Resusci Anne, also known as Rescue Anne, Resusci Annie, CPR Annie, Resuscitation Annie, Little Annie, or CPR Doll is a model of medical simulator used for teaching both emergency workers and members of the general public. Resusci Anne was developed by Norwegian toy maker Åsmund S. Lærdal, Austrian-Czech medical doctor Peter Safar, and American medical doctor James Elam, and is produced by the company Laerdal Medical.

The distinctive face of Resusci Anne was based on L'Inconnue de la Seine (English: The unknown woman of Seine), the death mask of an unidentified young woman reputedly drowned in the River Seine around the late 1880s. Toymaker Åsmund S. Lærdal chose to use a woman's face on the mannequin as he thought male trainees might be reluctant to kiss a man's face. The face was sculpted by the Norwegian-Danish sculptor Emma Matthiasen.
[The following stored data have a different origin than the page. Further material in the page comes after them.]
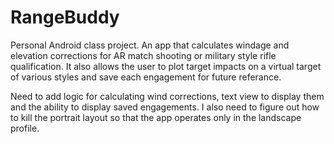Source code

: # RangeBuddy

Personal Android class project. An app that calculates windage and elevation corrections for AR match shooting or military style rifle qualification. It also allows the user to plot target impacts on a virtual target of various styles and save each engagement for future referance.

Need to add logic for calculating wind corrections, text view to display them and the ability to display saved engagements. I also need to figure out how to kill the portrait layout so that the app operates only in the landscape profile.
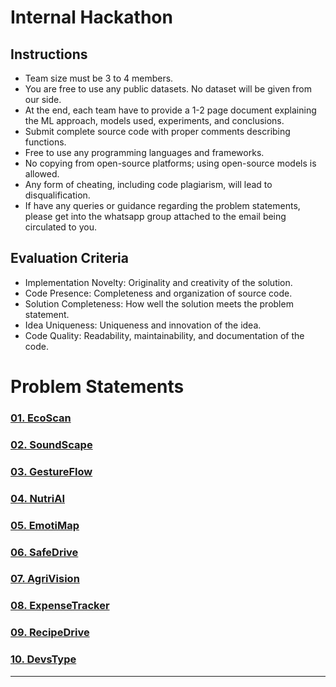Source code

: # Internal Hackathon

## Instructions

- Team size must be 3 to 4 members.
- You are free to use any public datasets. No dataset will be given from our side.
- At the end, each team have to provide a 1-2 page document explaining the ML approach, models used, experiments, and conclusions.
- Submit complete source code with proper comments describing functions.
- Free to use any programming languages and frameworks.
- No copying from open-source platforms; using open-source models is allowed.
- Any form of cheating, including code plagiarism, will lead to disqualification.
- If have any queries or guidance regarding the problem statements, please get into the whatsapp group attached to the email being circulated to you.

## Evaluation Criteria

- Implementation Novelty: Originality and creativity of the solution.
- Code Presence: Completeness and organization of source code.
- Solution Completeness: How well the solution meets the problem statement.
- Idea Uniqueness: Uniqueness and innovation of the idea.
- Code Quality: Readability, maintainability, and documentation of the code.

# Problem Statements

### [01. EcoScan](./Problem%20Statements/01EcoScan/readme.md)

### [02. SoundScape](./Problem%20Statements/02SoundScape.md)

### [03. GestureFlow](./Problem%20Statements/03GestureFlow.md)

### [04. NutriAI](./Problem%20Statements/04NutriAI.md)

### [05. EmotiMap](./Problem%20Statements/05EmotiMap.md)

### [06. SafeDrive](./Problem%20Statements/06SafeDrive.md)

### [07. AgriVision](./Problem%20Statements/07AgriVision.md)

### [08. ExpenseTracker](./Problem%20Statements/08ExpenseTracker.md)

### [09. RecipeDrive](./Problem%20Statements/09RecipeDrive.md)

### [10. DevsType](./Problem%20Statements/10DevsType.md)

---
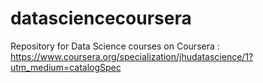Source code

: datasciencecoursera
===================

Repository for Data Science courses on Coursera : https://www.coursera.org/specialization/jhudatascience/1?utm_medium=catalogSpec

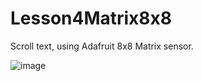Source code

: # Lesson4Matrix8x8
Scroll text, using Adafruit 8x8 Matrix sensor.

![image](https://cloud.githubusercontent.com/assets/13704023/22856622/7a8e6160-f09d-11e6-8cb5-4953be21afeb.png)
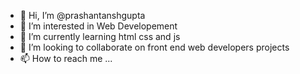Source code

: - 👋 Hi, I’m @prashantanshgupta
- 👀 I’m interested in Web Developement
- 🌱 I’m currently learning html css and js
- 💞️ I’m looking to collaborate on front end web developers projects
- 📫 How to reach me ...

<!---
prashantanshgupta/prashantanshgupta is a ✨ special ✨ repository because its `README.md` (this file) appears on your GitHub profile.
You can click the Preview link to take a look at your changes.
--->
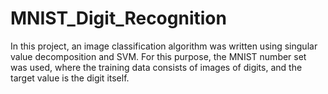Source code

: # MNIST_Digit_Recognition
In this project, an image classification algorithm was written using singular value decomposition and SVM.
For this purpose, the MNIST number set was used, where the training data consists of images of digits, and the target value is the digit itself.

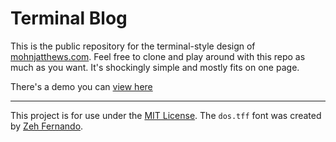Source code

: # Terminal Blog

This is the public repository for the terminal-style design of [mohnjatthews.com](//www.mohnjatthews.com). Feel free to clone and play around with this repo as much as you want. It's shockingly simple and mostly fits on one page.

There's a demo you can [view here](https://mohnjatthews.github.io/terminal-portfolio/)

---

This project is for use under the [MIT License](https://mit-license.org/). The `dos.tff` font was created by [Zeh Fernando](http://zehfernando.com/).
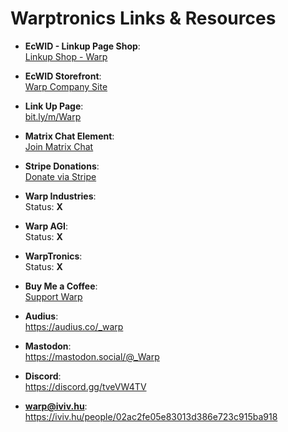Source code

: # Warptronics Links & Resources

- **EcWID - Linkup Page Shop**:  
  [Linkup Shop - Warp](https://linkup.shop/warp)

- **EcWID Storefront**:  
  [Warp Company Site](https://warp.company.site)

- **Link Up Page**:  
  [bit.ly/m/Warp](https://bit.ly/m/Warp)

- **Matrix Chat Element**:  
  [Join Matrix Chat](https://matrix.to/#/#warped:matrix.org)

- **Stripe Donations**:  
  [Donate via Stripe](https://donate.stripe.com/cN23el8yKdJJ63u6op)

- **Warp Industries**:  
  Status: **X**

- **Warp AGI**:  
  Status: **X**

- **WarpTronics**:  
  Status: **X**

- **Buy Me a Coffee**:  
  [Support Warp](https://buymeacoffee.com/warpind)
  
- **Audius**:   
  https://audius.co/_warp
  
- **Mastodon**:  
  https://mastodon.social/@_Warp
  
- **Discord**:  
  https://discord.gg/tveVW4TV
  
- **warp@iviv.hu**: 
  https://iviv.hu/people/02ac2fe05e83013d386e723c915ba918
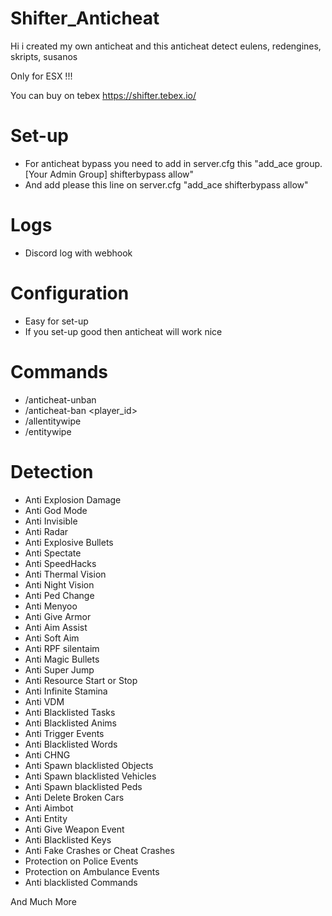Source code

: # Shifter_Anticheat
Hi i created my own anticheat and this anticheat detect eulens, redengines, skripts, susanos

Only for ESX !!!

You can buy on tebex https://shifter.tebex.io/


# Set-up
- For anticheat bypass you need to add in server.cfg this "add_ace group.[Your Admin Group] shifterbypass allow"
- And add please this line on server.cfg "add_ace shifterbypass allow"

# Logs
- Discord log with webhook

# Configuration
- Easy for set-up
- If you set-up good then anticheat will work nice

# Commands
- /anticheat-unban <banid>
- /anticheat-ban <player_id> <reason>
- /allentitywipe
- /entitywipe

# Detection
- Anti Explosion Damage
- Anti God Mode
- Anti Invisible
- Anti Radar
- Anti Explosive Bullets
- Anti Spectate
- Anti SpeedHacks
- Anti Thermal Vision
- Anti Night Vision
- Anti Ped Change
- Anti Menyoo
- Anti Give Armor
- Anti Aim Assist
- Anti Soft Aim
- Anti RPF silentaim
- Anti Magic Bullets
- Anti Super Jump
- Anti Resource Start or Stop
- Anti Infinite Stamina
- Anti VDM
- Anti Blacklisted Tasks
- Anti Blacklisted Anims
- Anti Trigger Events
- Anti Blacklisted Words
- Anti CHNG
- Anti Spawn blacklisted Objects
- Anti Spawn blacklisted Vehicles
- Anti Spawn blacklisted Peds
- Anti Delete Broken Cars
- Anti Aimbot
- Anti Entity
- Anti Give Weapon Event
- Anti Blacklisted Keys
- Anti Fake Crashes or Cheat Crashes
- Protection on Police Events
- Protection on Ambulance Events
- Anti blacklisted Commands

And Much More

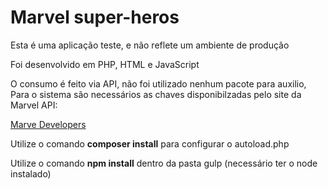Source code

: # Marvel super-heros

Esta é uma aplicação teste, e não reflete um ambiente de produção

Foi desenvolvido em PHP, HTML e JavaScript

O consumo é feito via API, não foi utilizado nenhum pacote para auxilio, 
Para o sistema são necessários as chaves disponibilzadas pelo site da Marvel API:

[Marve Developers](https://developer.marvel.com/) 

Utilize o comando **composer install** para configurar o autoload.php

Utilize o comando **npm install**  dentro da pasta gulp (necessário ter o node instalado)

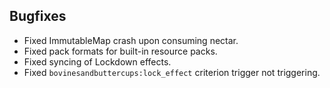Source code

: ## Bugfixes
- Fixed ImmutableMap crash upon consuming nectar.
- Fixed pack formats for built-in resource packs.
- Fixed syncing of Lockdown effects.
- Fixed `bovinesandbuttercups:lock_effect` criterion trigger not triggering.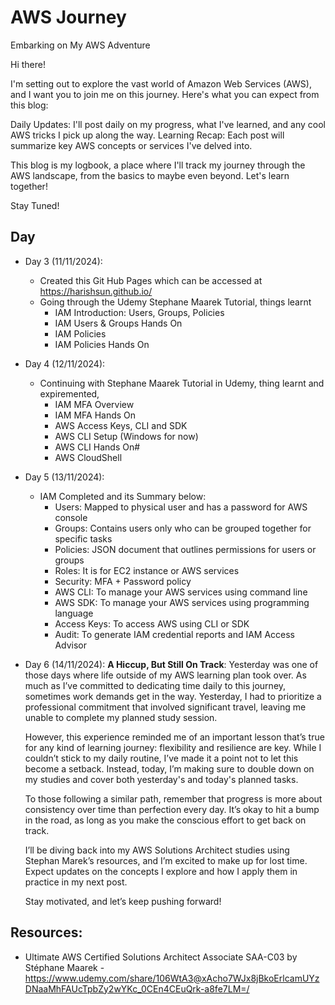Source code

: # AWS Journey
Embarking on My AWS Adventure

Hi there!

I'm setting out to explore the vast world of Amazon Web Services (AWS), and I want you to join me on this journey. Here's what you can expect from this blog:

Daily Updates: I'll post daily on my progress, what I've learned, and any cool AWS tricks I pick up along the way.
Learning Recap: Each post will summarize key AWS concepts or services I've delved into.

This blog is my logbook, a place where I'll track my journey through the AWS landscape, from the basics to maybe even beyond. Let's learn together!

Stay Tuned!

## Day
- Day 3 (11/11/2024):
  - Created this Git Hub Pages which can be accessed at https://harishsun.github.io/
  - Going through the Udemy Stephane Maarek Tutorial, things learnt
     - IAM Introduction: Users, Groups, Policies
     - IAM Users & Groups Hands On
     - IAM Policies
     - IAM Policies Hands On
      
- Day 4 (12/11/2024):
  - Continuing with Stephane Maarek Tutorial in Udemy, thing learnt and expiremented,
    - IAM MFA Overview
    -  IAM MFA Hands On
    -  AWS Access Keys, CLI and SDK
    -  AWS CLI Setup (Windows for now)
    -  AWS CLI Hands On#
    -  AWS CloudShell

- Day 5 (13/11/2024):
  - IAM Completed and its Summary below:
    - Users: Mapped to physical user and has a password for AWS console
    - Groups: Contains users only who can be grouped together for specific tasks
    - Policies: JSON document that outlines permissions for users or groups
    - Roles: It is for EC2 instance or AWS services
    - Security: MFA + Password policy
    - AWS CLI: To manage your AWS services using command line
    - AWS SDK: To manage your AWS services using programming language
    - Access Keys: To access AWS using CLI or SDK
    - Audit: To generate IAM credential reports and IAM Access Advisor

- Day 6 (14/11/2024): **A Hiccup, But Still On Track**:
  Yesterday was one of those days where life outside of my AWS learning plan took over. As much as I’ve committed to dedicating time daily to this journey, sometimes work demands get in the way. Yesterday, I had to prioritize a professional commitment that involved significant travel, leaving me unable to complete my planned study session.
  
  However, this experience reminded me of an important lesson that’s true for any kind of learning journey: flexibility and resilience are key. While I couldn’t stick to my daily routine, I’ve made it a point not to let this become a setback. Instead, today, I’m making sure to double down on my studies and cover both yesterday's and today's planned tasks.
  
  To those following a similar path, remember that progress is more about consistency over time than perfection every day. It’s okay to hit a bump in the road, as long as you make the conscious effort to get back on track.
  
  I’ll be diving back into my AWS Solutions Architect studies using Stephan Marek’s resources, and I’m excited to make up for lost time. Expect updates on the concepts I explore and how I apply them in practice in my next post.
  
  Stay motivated, and let’s keep pushing forward!


       
## Resources:
- Ultimate AWS Certified Solutions Architect Associate SAA-C03 by Stéphane Maarek - https://www.udemy.com/share/106WtA3@xAcho7WJx8jBkoErlcamUYzDNaaMhFAUcTpbZy2wYKc_0CEn4CEuQrk-a8fe7LM=/
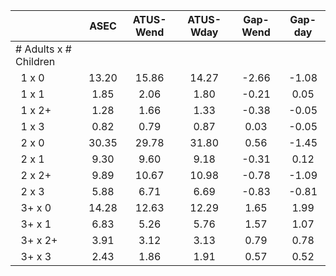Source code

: 
|                      |         ASEC |    ATUS-Wend |    ATUS-Wday |     Gap-Wend |      Gap-day |
| -------------------- | :----------: | :----------: | :----------: | :----------: | :----------: |
| # Adults x # Children |              |              |              |              |              |
| &nbsp;&nbsp;1 x 0    |        13.20 |        15.86 |        14.27 |        -2.66 |        -1.08 |
| &nbsp;&nbsp;1 x 1    |         1.85 |         2.06 |         1.80 |        -0.21 |         0.05 |
| &nbsp;&nbsp;1 x 2+   |         1.28 |         1.66 |         1.33 |        -0.38 |        -0.05 |
| &nbsp;&nbsp;1 x 3    |         0.82 |         0.79 |         0.87 |         0.03 |        -0.05 |
| &nbsp;&nbsp;2 x 0    |        30.35 |        29.78 |        31.80 |         0.56 |        -1.45 |
| &nbsp;&nbsp;2 x 1    |         9.30 |         9.60 |         9.18 |        -0.31 |         0.12 |
| &nbsp;&nbsp;2 x 2+   |         9.89 |        10.67 |        10.98 |        -0.78 |        -1.09 |
| &nbsp;&nbsp;2 x 3    |         5.88 |         6.71 |         6.69 |        -0.83 |        -0.81 |
| &nbsp;&nbsp;3+ x 0   |        14.28 |        12.63 |        12.29 |         1.65 |         1.99 |
| &nbsp;&nbsp;3+ x 1   |         6.83 |         5.26 |         5.76 |         1.57 |         1.07 |
| &nbsp;&nbsp;3+ x 2+  |         3.91 |         3.12 |         3.13 |         0.79 |         0.78 |
| &nbsp;&nbsp;3+ x 3   |         2.43 |         1.86 |         1.91 |         0.57 |         0.52 |

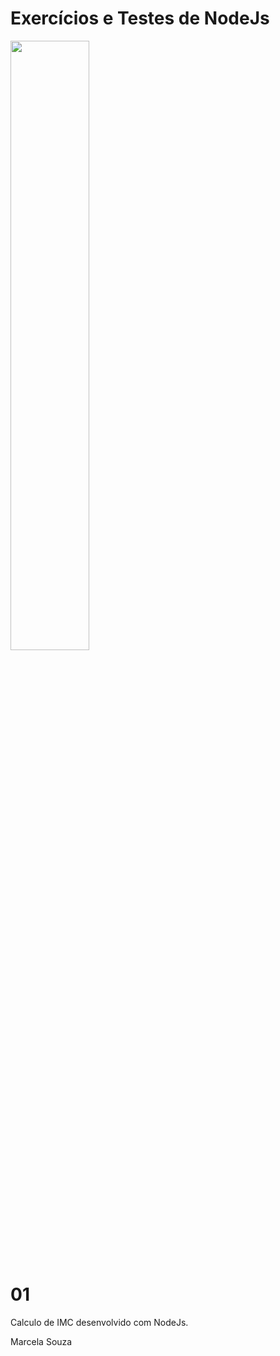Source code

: # <h1>Exercícios e Testes de NodeJs</h1>
<img src="https://www.opus-software.com.br/wp-content/uploads/2018/09/nodejs-1000x423.jpg" width="50%">


<h1>01</h1>

Calculo de IMC desenvolvido com NodeJs.

Marcela Souza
The first version of Resusci-Annie was presented by Lærdal at the First International Symposium on Resuscitation at Stavanger, Norway, in 1960. Peter Safar and James Elam were attending the conference. Together they would join Lærdal in refining the design. Later versions included a simulated carotid pulse, eye-pupils that could dilate and constrict, and a system for recording the trainee's resuscitation performance on a paper tape.

==In popular culture==
The chorus refrain, "Annie, are you OK?" in Michael Jackson's "Smooth Criminal" was inspired by Resusci Anne.
Trainees learn to say, "Annie, are you OK?" while practicing resuscitation on the dummy.

Track 12 of Frank Turner's 2019 album, No Man's Land recounts the story of Rescue Annie.

Stanford University Professor Lochlann Jain has written on the role of the doll in relation to the history of drowning.